Source texts of formatted documents:
=-=-=-=-=
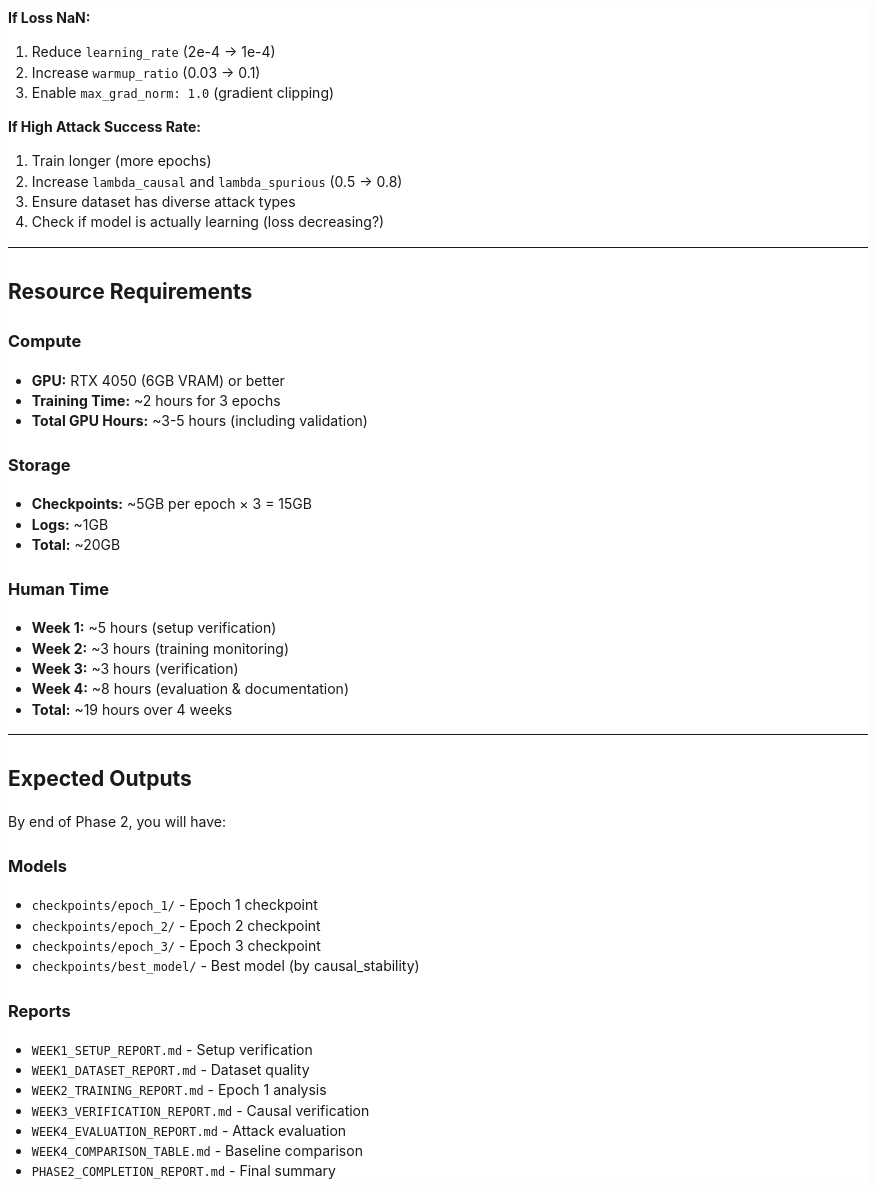 **If Loss NaN:**
1. Reduce `learning_rate` (2e-4 → 1e-4)
2. Increase `warmup_ratio` (0.03 → 0.1)
3. Enable `max_grad_norm: 1.0` (gradient clipping)

**If High Attack Success Rate:**
1. Train longer (more epochs)
2. Increase `lambda_causal` and `lambda_spurious` (0.5 → 0.8)
3. Ensure dataset has diverse attack types
4. Check if model is actually learning (loss decreasing?)

---

## Resource Requirements

### Compute
- **GPU:** RTX 4050 (6GB VRAM) or better
- **Training Time:** ~2 hours for 3 epochs
- **Total GPU Hours:** ~3-5 hours (including validation)

### Storage
- **Checkpoints:** ~5GB per epoch × 3 = 15GB
- **Logs:** ~1GB
- **Total:** ~20GB

### Human Time
- **Week 1:** ~5 hours (setup verification)
- **Week 2:** ~3 hours (training monitoring)
- **Week 3:** ~3 hours (verification)
- **Week 4:** ~8 hours (evaluation & documentation)
- **Total:** ~19 hours over 4 weeks

---

## Expected Outputs

By end of Phase 2, you will have:

### Models
- `checkpoints/epoch_1/` - Epoch 1 checkpoint
- `checkpoints/epoch_2/` - Epoch 2 checkpoint
- `checkpoints/epoch_3/` - Epoch 3 checkpoint
- `checkpoints/best_model/` - Best model (by causal_stability)

### Reports
- `WEEK1_SETUP_REPORT.md` - Setup verification
- `WEEK1_DATASET_REPORT.md` - Dataset quality
- `WEEK2_TRAINING_REPORT.md` - Epoch 1 analysis
- `WEEK3_VERIFICATION_REPORT.md` - Causal verification
- `WEEK4_EVALUATION_REPORT.md` - Attack evaluation
- `WEEK4_COMPARISON_TABLE.md` - Baseline comparison
- `PHASE2_COMPLETION_REPORT.md` - Final summary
=-=-=-=-=
Task description =
Using the entries above, output exactly the lines between the line holding "- **Week 2:** ~3 hours (training monitoring)" and the line holding "Epoch 1 analysis", end lines included, and nothing more.

Solution to this problem =
- **Week 2:** ~3 hours (training monitoring)
- **Week 3:** ~3 hours (verification)
- **Week 4:** ~8 hours (evaluation & documentation)
- **Total:** ~19 hours over 4 weeks

---

## Expected Outputs

By end of Phase 2, you will have:

### Models
- `checkpoints/epoch_1/` - Epoch 1 checkpoint
- `checkpoints/epoch_2/` - Epoch 2 checkpoint
- `checkpoints/epoch_3/` - Epoch 3 checkpoint
- `checkpoints/best_model/` - Best model (by causal_stability)

### Reports
- `WEEK1_SETUP_REPORT.md` - Setup verification
- `WEEK1_DATASET_REPORT.md` - Dataset quality
- `WEEK2_TRAINING_REPORT.md` - Epoch 1 analysis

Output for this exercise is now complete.